Director Spike Lee, Knicks fan
Filmmaker Spike Lee directs from the sidelines at New York Knicks games. Reuters

As a long-suffering New York Knicks fan, Spike Lee seems to want to direct things from the sidelines. Now he gets his chance, sort of: The filmmaker will write and direct his first video game with the next edition of 2K Games' basketball franchise, "NBA 2K16."

Lee is not the first big-time cultural figure 2K Games has tapped to amp up the franchise: "NBA 2K13" featured a soundtrack created by Jay Z. But this is the first video game that can claim it's a "Spike Lee joint."

Lee, director of "She's Gotta Have It," "Do the Right Thing," "Malcolm X" and many other films, has already shot 90 minutes of "cinematic narrative" over 12 days with motion-capture equipment on 2K Games' sound stage in the San Francisco Bay Area, 2K spokesman Ryan Peters told USA Today. That translates into about 12 hours of game play.

Lee is writing and directing a single-player campaign within the game that follows the life and times of star player Frequency Vibrations. "It's about the trials and tribulations of life on a big stage with the money, fame, temptations, family members, the press, fans, all that stuff," Lee told the AP.

While Lee is a huge basketball fan and student of the game, he admits he's not a gamer. "My son's taught me a bit, but I'm a dinosaur," the 56-year-old director told USA Today.

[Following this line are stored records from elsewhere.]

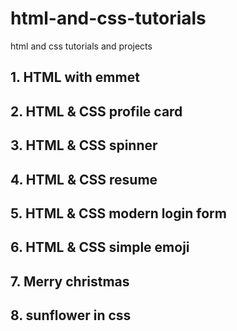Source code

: # html-and-css-tutorials
html and css tutorials and projects

## 1. HTML with emmet
## 2. HTML & CSS profile card
## 3. HTML & CSS spinner
## 4. HTML & CSS resume
## 5. HTML & CSS modern login form
## 6. HTML & CSS simple emoji
## 7. Merry christmas
## 8. sunflower in css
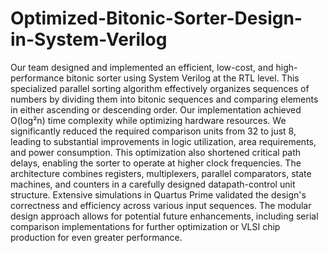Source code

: # Optimized-Bitonic-Sorter-Design-in-System-Verilog

Our team designed and implemented an efficient, low-cost, and high-performance bitonic sorter using System Verilog at the RTL level. This specialized parallel sorting algorithm effectively organizes sequences of numbers by dividing them into bitonic sequences and comparing elements in either ascending or descending order. Our implementation achieved O(log²n) time complexity while optimizing hardware resources. We significantly reduced the required comparison units from 32 to just 8, leading to substantial improvements in logic utilization, area requirements, and power consumption. This optimization also shortened critical path delays, enabling the sorter to operate at higher clock frequencies. The architecture combines registers, multiplexers, parallel comparators, state machines, and counters in a carefully designed datapath-control unit structure. Extensive simulations in Quartus Prime validated the design's correctness and efficiency across various input sequences. The modular design approach allows for potential future enhancements, including serial comparison implementations for further optimization or VLSI chip production for even greater performance.
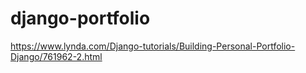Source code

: # django-portfolio
https://www.lynda.com/Django-tutorials/Building-Personal-Portfolio-Django/761962-2.html
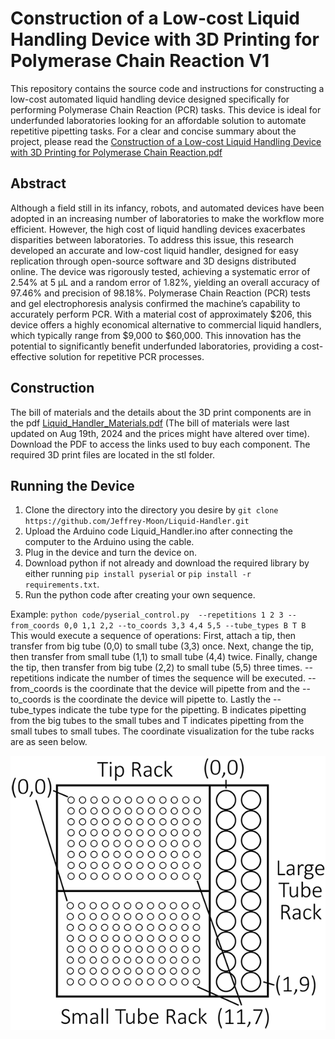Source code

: # Construction of a Low-cost Liquid Handling Device with 3D Printing for Polymerase Chain Reaction V1

This repository contains the source code and instructions for constructing a low-cost automated liquid handling device designed specifically for performing Polymerase Chain Reaction (PCR) tasks. This device is ideal for underfunded laboratories looking for an affordable solution to automate repetitive pipetting tasks. For a clear and concise summary about the project, please read the [Construction of a Low-cost Liquid Handling Device with 3D Printing for Polymerase Chain Reaction.pdf](assets/Construction_of_a_Low-cost_Liquid_Handling_Device_with_3D_Printing_for_Polymerase_Chain_Reaction.pdf)

## Abstract

Although a field still in its infancy, robots, and automated devices have been adopted in an increasing number of laboratories to make the workflow more efficient. However, the high cost of liquid handling devices exacerbates disparities between laboratories. To address this issue, this research developed an accurate and low-cost liquid handler, designed for easy replication through open-source software and 3D designs distributed online. The device was rigorously tested, achieving a systematic error of 2.54% at 5 µL and a random error of 1.82%, yielding an overall accuracy of 97.46% and precision of 98.18%. Polymerase Chain Reaction (PCR) tests and gel electrophoresis analysis confirmed the machine’s capability to accurately perform PCR. With a material cost of approximately $206, this device offers a highly economical alternative to commercial liquid handlers, which typically range from $9,000 to $60,000. This innovation has the potential to significantly benefit underfunded laboratories, providing a cost-effective solution for repetitive PCR processes.

## Construction

The bill of materials and the details about the 3D print components are in the pdf [Liquid_Handler_Materials.pdf](assets/Liquid_Handler_Materials.pdf) (The bill of materials were last updated on Aug 19th, 2024 and the prices might have altered over time). Download the PDF to access the links used to buy each component. The required 3D print files are located in the stl folder.

## Running the Device

1. Clone the directory into the directory you desire by `git clone https://github.com/Jeffrey-Moon/Liquid-Handler.git`
1. Upload the Arduino code Liquid_Handler.ino after connecting the computer to the Arduino using the cable.
1. Plug in the device and turn the device on.
1. Download python if not already and download the required library by either running `pip install pyserial` or `pip install -r requirements.txt`.
1. Run the python code after creating your own sequence.

Example:
`python code/pyserial_control.py  --repetitions 1 2 3 --from_coords 0,0 1,1 2,2 --to_coords 3,3 4,4 5,5 --tube_types B T B`
This would execute a sequence of operations: First, attach a tip, then transfer from big tube (0,0) to small tube (3,3) once. Next, change the tip, then transfer from small tube (1,1) to small tube (4,4) twice. Finally, change the tip, then transfer from big tube (2,2) to small tube (5,5) three times.
--repetitions indicate the number of times the sequence will be executed. --from_coords is the coordinate that the device will pipette from and the --to_coords is the coordinate the device will pipette to. Lastly the --tube_types indicate the tube type for the pipetting. B indicates pipetting from the big tubes to the small tubes and T indicates pipetting from the small tubes to small tubes. The coordinate visualization for the tube racks are as seen below.

![](assets/Coordinate_Liquid_Handler.png)
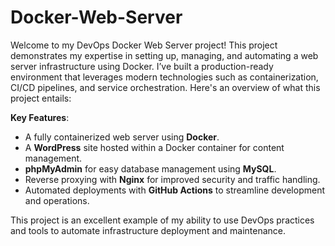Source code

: # Docker-Web-Server
Welcome to my DevOps Docker Web Server project! This project demonstrates my expertise in setting up, managing, and automating a web server infrastructure using Docker. I’ve built a production-ready environment that leverages modern technologies such as containerization, CI/CD pipelines, and service orchestration. Here's an overview of what this project entails:

**Key Features**:
- A fully containerized web server using **Docker**.
- A **WordPress** site hosted within a Docker container for content management.
- **phpMyAdmin** for easy database management using **MySQL**.
- Reverse proxying with **Nginx** for improved security and traffic handling.
- Automated deployments with **GitHub Actions** to streamline development and operations.

This project is an excellent example of my ability to use DevOps practices and tools to automate infrastructure deployment and maintenance.

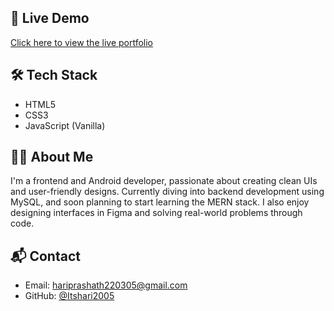 
## 🔗 Live Demo

[Click here to view the live portfolio](https://itshari2005.github.io/Portfolio/)  

## 🛠️ Tech Stack

- HTML5
- CSS3
- JavaScript (Vanilla)

## 🙋‍♂️ About Me

I'm a frontend and Android developer, passionate about creating clean UIs and user-friendly designs. Currently diving into backend development using MySQL, and soon planning to start learning the MERN stack. I also enjoy designing interfaces in Figma and solving real-world problems through code.

## 📬 Contact

- Email: hariprashath220305@gmail.com
- GitHub: [@Itshari2005](https://github.com/Itshari2005)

Lee narrates the trailer for the game, released Thursday night. "It's not just a court, it's an epicenter, where plots unfold and the drama writes itself."

The latest edition of the 15-year-old franchise, "NBA 2K15," has sold 5.5 million units since it was released in October. The next edition is scheduled to be released in September by 2K Games, a unit of Take-Two Interactive. It will have three different covers, with the Golden State Warriors' Stephen Curry, Houston Rockets' James Harden and New Orleans Pelicans' Anthony Davis.

Video game directing is clearly a side gig for Lee, who is currently at work on a film about gun violence in Chicago, "Chiraq," which will be released in 2016.